● **Assigned task**: Return every line from the records below in which the word "Django" is found.

● **Data supplied**:

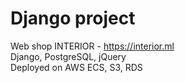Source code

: # Django project
Web shop INTERIOR - https://interior.ml<br />
Django, PostgreSQL, jQuery<br />
Deployed on AWS ECS, S3, RDS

● **Written solution**:
: # Django project
Django, PostgreSQL, jQuery<br />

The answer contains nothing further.